What to do –
Consider the listing below. Extract exactly the lines from the line containing "lists with most" to the line containing "matches disrupting any", both included.

Records for this task –

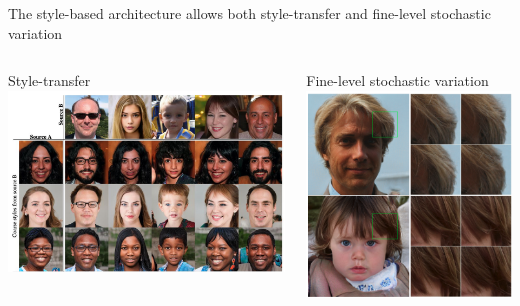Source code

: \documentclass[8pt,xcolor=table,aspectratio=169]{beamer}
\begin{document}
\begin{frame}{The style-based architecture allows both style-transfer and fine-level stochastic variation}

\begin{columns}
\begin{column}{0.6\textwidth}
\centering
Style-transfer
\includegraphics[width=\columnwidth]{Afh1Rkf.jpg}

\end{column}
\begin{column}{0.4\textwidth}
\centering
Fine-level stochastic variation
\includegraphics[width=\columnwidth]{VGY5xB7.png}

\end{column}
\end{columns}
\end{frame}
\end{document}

---

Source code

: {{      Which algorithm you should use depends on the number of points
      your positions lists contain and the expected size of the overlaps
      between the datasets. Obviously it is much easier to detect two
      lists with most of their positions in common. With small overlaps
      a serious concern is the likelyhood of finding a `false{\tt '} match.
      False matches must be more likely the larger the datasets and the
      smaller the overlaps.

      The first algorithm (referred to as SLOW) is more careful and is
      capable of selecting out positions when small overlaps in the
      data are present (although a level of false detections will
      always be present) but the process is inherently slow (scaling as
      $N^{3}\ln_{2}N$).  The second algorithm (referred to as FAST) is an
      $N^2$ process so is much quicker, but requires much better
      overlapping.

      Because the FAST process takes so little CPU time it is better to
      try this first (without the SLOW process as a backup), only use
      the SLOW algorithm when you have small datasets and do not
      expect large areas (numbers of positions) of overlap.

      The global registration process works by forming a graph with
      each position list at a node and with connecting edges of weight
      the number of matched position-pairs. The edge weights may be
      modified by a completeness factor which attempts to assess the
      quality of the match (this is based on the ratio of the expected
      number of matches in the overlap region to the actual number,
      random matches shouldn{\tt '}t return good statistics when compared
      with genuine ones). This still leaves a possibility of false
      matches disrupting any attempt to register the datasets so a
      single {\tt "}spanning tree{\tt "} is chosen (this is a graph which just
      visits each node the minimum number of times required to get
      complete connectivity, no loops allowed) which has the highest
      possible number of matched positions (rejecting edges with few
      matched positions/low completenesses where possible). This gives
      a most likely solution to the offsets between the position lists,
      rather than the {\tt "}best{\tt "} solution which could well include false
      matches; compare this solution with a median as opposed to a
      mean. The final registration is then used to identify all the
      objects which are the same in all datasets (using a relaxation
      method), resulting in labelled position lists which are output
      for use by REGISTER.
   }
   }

Answer section –
      lists with most of their positions in common. With small overlaps
      a serious concern is the likelyhood of finding a `false{\tt '} match.
      False matches must be more likely the larger the datasets and the
      smaller the overlaps.

      The first algorithm (referred to as SLOW) is more careful and is
      capable of selecting out positions when small overlaps in the
      data are present (although a level of false detections will
      always be present) but the process is inherently slow (scaling as
      $N^{3}\ln_{2}N$).  The second algorithm (referred to as FAST) is an
      $N^2$ process so is much quicker, but requires much better
      overlapping.

      Because the FAST process takes so little CPU time it is better to
      try this first (without the SLOW process as a backup), only use
      the SLOW algorithm when you have small datasets and do not
      expect large areas (numbers of positions) of overlap.

      The global registration process works by forming a graph with
      each position list at a node and with connecting edges of weight
      the number of matched position-pairs. The edge weights may be
      modified by a completeness factor which attempts to assess the
      quality of the match (this is based on the ratio of the expected
      number of matches in the overlap region to the actual number,
      random matches shouldn{\tt '}t return good statistics when compared
      with genuine ones). This still leaves a possibility of false
      matches disrupting any attempt to register the datasets so a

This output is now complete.